Creating aspects is, essentially, teamwork.  I think what they're trying to describe is a quick way to work together in non-combat situations.  There's less stress, so everyone creates an appropriate aspect and the person rolling the challenge tags all the aspects.  In a non-combat situation, you don't usually have someone actively resisting.  If you're trying to open a vault door, you have a set Difficulty, so it's easy to say, "here's the Difficulty, everyone can help."   the door isn't going to resist the help.

Combat is exactly the same but/and you need appropriate justification and you have an active enemy resisting most of your maneuvers.

So, I'd say it depends on the action:

 - everyone piles on a giant, trying to pin him to the ground:  I'd say that everyone has to roll against the giants straight Might and the person with the main action can tag one of the aspects to initiate the grapple and every other additional maneuver helps improve the block.  I could also see the giant resisting each individual maneuver.

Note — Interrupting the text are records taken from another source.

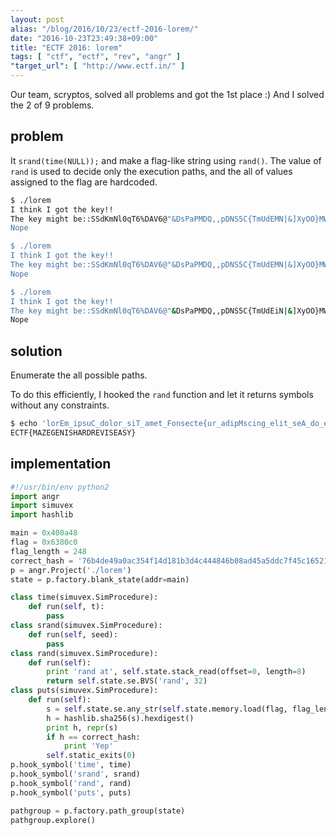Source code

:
 ```yaml
---
layout: post
alias: "/blog/2016/10/23/ectf-2016-lorem/"
date: "2016-10-23T23:49:38+09:00"
title: "ECTF 2016: lorem"
tags: [ "ctf", "ectf", "rev", "angr" ]
"target_url": [ "http://www.ectf.in/" ]
---
```


Our team, scryptos, solved all problems and got the $1$st place :)
And I solved the 2 of 9 problems.

## problem

It `srand(time(NULL));` and make a flag-like string using `rand()`.
The value of `rand` is used to decide only the execution paths, and the all of values assigned to the flag are hardcoded.

``` sh
$ ./lorem
I think I got the key!!
The key might be::SSdKmNl0qT6%DAV6@"&DsPaPMDQ,,pDNS5C{TmUdEMN|&]XyOO}MWNJD/nth/nTr_%s7G8Ic&Kf_/HR^9{XhjP]}xHX<A?#g5`nGRG/ga{'@+j0\Rhy*2b%t8\V@:IH&$PM`f(7B0?QEsjzUYl>f}-&I^z5;m{e\lM*;t?GuUfn[)#*V,k*z.0W$A4DuNNv(t<]}T9P#7By3fnp[vAWdO=a#h-h(/CHQH.Hr^`"arX/k-Ux0PVa*b=Wt::?!?!
Nope

$ ./lorem
I think I got the key!!
The key might be::SSdKmNl0qT6%DAV6@"&DsPaPMDQ,,pDNS5C{TmUdEMN|&]XyOO}MWNJD/nth/nTr_%s7G8Ic&Kf_/HR^9{XhjP]}xHX<A?#g5`nGRG/ga{'@+j0\Rhy*2b%t8\V@:IH&$PM`f(7B0?QEsjzUYl>f}-&I^z5;m{e\lM*;t?GuUfn[)#*V,k*z.0W$A4DuNNv(t<]}T9P#7By3fnp[vAWdO=a#h-h(/CHQH.Hr^`"arX/k-Ux0PVa*b=Wt::?!?!
Nope

$ ./lorem
I think I got the key!!
The key might be::SSdKmNl0qT6%DAV6@"&DsPaPMDQ,,pDNS5C{TmUdEiN|&]XyOO}MWNJD/nth/nTr_%s7G8Ic&Kf_/HR^={XhjP]}xHX<A?#g5`nGRG/ga{'@+a0\Rhy*2b%t8\V@:IH&$PM`f(7B0?QEnjzUYl>f}-&I^z5;m{e\lM*;t?GuUfn[)#*V,k*z.0W$A4DuNNv(t<]}T9P#7By3fnp[vAWdO=a#h-h(/CHQH.Hr^`"arX/k-Ux0PYa*b=Wt::?!?!
Nope
```

## solution

Enumerate the all possible paths.

To do this efficiently, I hooked the `rand` function and let it returns symbols without any constraints.

``` sh
$ echo 'lorEm_ipsuC_dolor_siT_amet_Fonsecte{ur_adipMscing_elit_seA_do_eiusmod_tZmpor_inciEidunt_ut_labGre_et_dolorE_magna_aliquN_ut_enim_ad_Iinim_venSam_quis_nostrHd_exercitation_AllamcR_laboDisunisi_REt_aliquVp_ex_ea_IomnSdo_coEsiquat_duis_Aute_SruYe_dol}' | tr -cd '{A-Z}'
ECTF{MAZEGENISHARDREVISEASY}
```

## implementation

``` python
#!/usr/bin/env python2
import angr
import simuvex
import hashlib

main = 0x400a48
flag = 0x6380c0
flag_length = 248
correct_hash = '76b4de49a0ac354f14d181b3d4c444846b08ad45a5ddc7f45c165212ded1438c'
p = angr.Project('./lorem')
state = p.factory.blank_state(addr=main)

class time(simuvex.SimProcedure):
    def run(self, t):
        pass
class srand(simuvex.SimProcedure):
    def run(self, seed):
        pass
class rand(simuvex.SimProcedure):
    def run(self):
        print 'rand at', self.state.stack_read(offset=0, length=8)
        return self.state.se.BVS('rand', 32)
class puts(simuvex.SimProcedure):
    def run(self):
        s = self.state.se.any_str(self.state.memory.load(flag, flag_length))
        h = hashlib.sha256(s).hexdigest()
        print h, repr(s)
        if h == correct_hash:
            print 'Yep'
        self.static_exits(0)
p.hook_symbol('time', time)
p.hook_symbol('srand', srand)
p.hook_symbol('rand', rand)
p.hook_symbol('puts', puts)

pathgroup = p.factory.path_group(state)
pathgroup.explore()
```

- A guy is trying to attack:  Each ally has to roll to do an appropriate maneuver, resisted by the opponent. "trip", "flank", "distract".
One ally uses rapport to "boost morale"  That aspect might have a straight Difficulty since it's affecting allies and not enemies, although, /I could see letting the opponent defend against that with Intimidate.

- Someone is trying to run across an open field that's under gun fire.  Allies all create "suppression fire" to add a block on attacks against the person running across.  That might just be a set difficulty.


So, in most situations, I think the difficulty is the targets resistance roll.  In some situations, it'll be a set difficulty but it won't always be 2 shifts lower than the main action. 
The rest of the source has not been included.